Source texts of formatted documents:
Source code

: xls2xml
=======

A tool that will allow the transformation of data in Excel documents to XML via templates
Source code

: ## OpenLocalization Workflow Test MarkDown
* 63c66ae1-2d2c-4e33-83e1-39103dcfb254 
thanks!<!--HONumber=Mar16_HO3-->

INSTRUCTIONS TO FOLLOW: All of the data above needs to be given again exactly.

RESPONSE BELOW:
Source code

: xls2xml
=======

A tool that will allow the transformation of data in Excel documents to XML via templates
Source code

: ## OpenLocalization Workflow Test MarkDown
* 63c66ae1-2d2c-4e33-83e1-39103dcfb254 
thanks!<!--HONumber=Mar16_HO3-->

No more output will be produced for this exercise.